== Work instructions ==
All of the records must come back exactly. Please repeat them in full.

== Exercise data ==
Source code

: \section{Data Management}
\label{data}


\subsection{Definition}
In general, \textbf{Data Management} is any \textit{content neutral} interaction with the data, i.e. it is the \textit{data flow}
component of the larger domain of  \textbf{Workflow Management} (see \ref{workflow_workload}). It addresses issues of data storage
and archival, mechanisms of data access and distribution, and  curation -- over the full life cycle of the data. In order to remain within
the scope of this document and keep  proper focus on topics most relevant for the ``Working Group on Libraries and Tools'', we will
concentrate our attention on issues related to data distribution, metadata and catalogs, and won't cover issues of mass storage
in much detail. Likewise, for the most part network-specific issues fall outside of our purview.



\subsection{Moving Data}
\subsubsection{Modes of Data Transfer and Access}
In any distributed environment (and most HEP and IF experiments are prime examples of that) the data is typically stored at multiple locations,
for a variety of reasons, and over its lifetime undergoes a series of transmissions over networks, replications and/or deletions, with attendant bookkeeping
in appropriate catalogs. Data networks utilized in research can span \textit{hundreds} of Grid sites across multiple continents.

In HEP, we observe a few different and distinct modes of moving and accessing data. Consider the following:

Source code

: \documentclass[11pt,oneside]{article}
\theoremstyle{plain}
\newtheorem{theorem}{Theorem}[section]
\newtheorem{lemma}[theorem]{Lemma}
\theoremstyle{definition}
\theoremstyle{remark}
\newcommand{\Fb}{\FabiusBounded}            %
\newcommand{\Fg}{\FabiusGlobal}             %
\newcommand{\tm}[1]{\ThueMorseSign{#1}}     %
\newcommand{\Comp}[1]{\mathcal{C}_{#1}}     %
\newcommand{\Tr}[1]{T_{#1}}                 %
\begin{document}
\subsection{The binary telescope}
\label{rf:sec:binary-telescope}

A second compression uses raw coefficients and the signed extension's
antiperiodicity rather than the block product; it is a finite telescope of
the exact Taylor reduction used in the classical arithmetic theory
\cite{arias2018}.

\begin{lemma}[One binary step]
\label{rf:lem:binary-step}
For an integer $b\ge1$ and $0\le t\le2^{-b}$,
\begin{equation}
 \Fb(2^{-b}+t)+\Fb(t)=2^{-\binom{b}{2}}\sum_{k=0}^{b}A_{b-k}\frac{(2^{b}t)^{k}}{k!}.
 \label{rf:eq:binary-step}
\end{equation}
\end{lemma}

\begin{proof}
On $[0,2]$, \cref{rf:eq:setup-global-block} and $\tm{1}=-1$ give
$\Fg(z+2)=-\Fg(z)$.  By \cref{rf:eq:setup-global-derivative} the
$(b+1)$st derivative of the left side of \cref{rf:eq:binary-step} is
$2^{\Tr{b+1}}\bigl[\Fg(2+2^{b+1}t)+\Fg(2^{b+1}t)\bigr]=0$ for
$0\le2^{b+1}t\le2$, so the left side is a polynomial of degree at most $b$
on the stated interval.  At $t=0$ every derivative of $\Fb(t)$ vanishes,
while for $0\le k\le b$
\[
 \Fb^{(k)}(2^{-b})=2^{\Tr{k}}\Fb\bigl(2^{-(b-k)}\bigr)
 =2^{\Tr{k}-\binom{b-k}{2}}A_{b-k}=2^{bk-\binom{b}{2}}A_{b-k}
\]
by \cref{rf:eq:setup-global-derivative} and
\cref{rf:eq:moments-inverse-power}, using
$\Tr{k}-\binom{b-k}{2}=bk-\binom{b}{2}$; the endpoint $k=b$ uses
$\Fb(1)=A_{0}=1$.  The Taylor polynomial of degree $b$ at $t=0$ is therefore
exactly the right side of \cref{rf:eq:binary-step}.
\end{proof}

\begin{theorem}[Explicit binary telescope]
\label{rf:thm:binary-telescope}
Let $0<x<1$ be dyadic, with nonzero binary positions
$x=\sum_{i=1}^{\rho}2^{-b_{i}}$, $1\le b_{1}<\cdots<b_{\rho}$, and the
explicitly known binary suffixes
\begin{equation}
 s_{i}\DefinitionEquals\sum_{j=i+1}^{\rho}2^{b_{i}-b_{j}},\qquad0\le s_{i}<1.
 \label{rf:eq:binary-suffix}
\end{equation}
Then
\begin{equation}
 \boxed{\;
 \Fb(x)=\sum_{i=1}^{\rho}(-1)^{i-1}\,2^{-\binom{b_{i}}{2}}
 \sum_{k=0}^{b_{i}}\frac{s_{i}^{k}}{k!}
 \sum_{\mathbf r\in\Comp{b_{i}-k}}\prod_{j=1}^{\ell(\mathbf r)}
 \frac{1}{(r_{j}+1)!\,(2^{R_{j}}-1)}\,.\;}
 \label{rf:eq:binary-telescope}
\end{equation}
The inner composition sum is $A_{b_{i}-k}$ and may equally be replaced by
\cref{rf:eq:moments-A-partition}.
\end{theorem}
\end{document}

== Response below ==
Source code

: \section{Data Management}
\label{data}


\subsection{Definition}
In general, \textbf{Data Management} is any \textit{content neutral} interaction with the data, i.e. it is the \textit{data flow}
component of the larger domain of  \textbf{Workflow Management} (see \ref{workflow_workload}). It addresses issues of data storage
and archival, mechanisms of data access and distribution, and  curation -- over the full life cycle of the data. In order to remain within
the scope of this document and keep  proper focus on topics most relevant for the ``Working Group on Libraries and Tools'', we will
concentrate our attention on issues related to data distribution, metadata and catalogs, and won't cover issues of mass storage
in much detail. Likewise, for the most part network-specific issues fall outside of our purview.



\subsection{Moving Data}
\subsubsection{Modes of Data Transfer and Access}
In any distributed environment (and most HEP and IF experiments are prime examples of that) the data is typically stored at multiple locations,
for a variety of reasons, and over its lifetime undergoes a series of transmissions over networks, replications and/or deletions, with attendant bookkeeping
in appropriate catalogs. Data networks utilized in research can span \textit{hundreds} of Grid sites across multiple continents.

In HEP, we observe a few different and distinct modes of moving and accessing data. Consider the following:

Source code

: \documentclass[11pt,oneside]{article}
\theoremstyle{plain}
\newtheorem{theorem}{Theorem}[section]
\newtheorem{lemma}[theorem]{Lemma}
\theoremstyle{definition}
\theoremstyle{remark}
\newcommand{\Fb}{\FabiusBounded}            %
\newcommand{\Fg}{\FabiusGlobal}             %
\newcommand{\tm}[1]{\ThueMorseSign{#1}}     %
\newcommand{\Comp}[1]{\mathcal{C}_{#1}}     %
\newcommand{\Tr}[1]{T_{#1}}                 %
\begin{document}
\subsection{The binary telescope}
\label{rf:sec:binary-telescope}

A second compression uses raw coefficients and the signed extension's
antiperiodicity rather than the block product; it is a finite telescope of
the exact Taylor reduction used in the classical arithmetic theory
\cite{arias2018}.

\begin{lemma}[One binary step]
\label{rf:lem:binary-step}
For an integer $b\ge1$ and $0\le t\le2^{-b}$,
\begin{equation}
 \Fb(2^{-b}+t)+\Fb(t)=2^{-\binom{b}{2}}\sum_{k=0}^{b}A_{b-k}\frac{(2^{b}t)^{k}}{k!}.
 \label{rf:eq:binary-step}
\end{equation}
\end{lemma}

\begin{proof}
On $[0,2]$, \cref{rf:eq:setup-global-block} and $\tm{1}=-1$ give
$\Fg(z+2)=-\Fg(z)$.  By \cref{rf:eq:setup-global-derivative} the
$(b+1)$st derivative of the left side of \cref{rf:eq:binary-step} is
$2^{\Tr{b+1}}\bigl[\Fg(2+2^{b+1}t)+\Fg(2^{b+1}t)\bigr]=0$ for
$0\le2^{b+1}t\le2$, so the left side is a polynomial of degree at most $b$
on the stated interval.  At $t=0$ every derivative of $\Fb(t)$ vanishes,
while for $0\le k\le b$
\[
 \Fb^{(k)}(2^{-b})=2^{\Tr{k}}\Fb\bigl(2^{-(b-k)}\bigr)
 =2^{\Tr{k}-\binom{b-k}{2}}A_{b-k}=2^{bk-\binom{b}{2}}A_{b-k}
\]
by \cref{rf:eq:setup-global-derivative} and
\cref{rf:eq:moments-inverse-power}, using
$\Tr{k}-\binom{b-k}{2}=bk-\binom{b}{2}$; the endpoint $k=b$ uses
$\Fb(1)=A_{0}=1$.  The Taylor polynomial of degree $b$ at $t=0$ is therefore
exactly the right side of \cref{rf:eq:binary-step}.
\end{proof}

\begin{theorem}[Explicit binary telescope]
\label{rf:thm:binary-telescope}
Let $0<x<1$ be dyadic, with nonzero binary positions
$x=\sum_{i=1}^{\rho}2^{-b_{i}}$, $1\le b_{1}<\cdots<b_{\rho}$, and the
explicitly known binary suffixes
\begin{equation}
 s_{i}\DefinitionEquals\sum_{j=i+1}^{\rho}2^{b_{i}-b_{j}},\qquad0\le s_{i}<1.
 \label{rf:eq:binary-suffix}
\end{equation}
Then
\begin{equation}
 \boxed{\;
 \Fb(x)=\sum_{i=1}^{\rho}(-1)^{i-1}\,2^{-\binom{b_{i}}{2}}
 \sum_{k=0}^{b_{i}}\frac{s_{i}^{k}}{k!}
 \sum_{\mathbf r\in\Comp{b_{i}-k}}\prod_{j=1}^{\ell(\mathbf r)}
 \frac{1}{(r_{j}+1)!\,(2^{R_{j}}-1)}\,.\;}
 \label{rf:eq:binary-telescope}
\end{equation}
The inner composition sum is $A_{b_{i}-k}$ and may equally be replaced by
\cref{rf:eq:moments-A-partition}.
\end{theorem}
\end{document}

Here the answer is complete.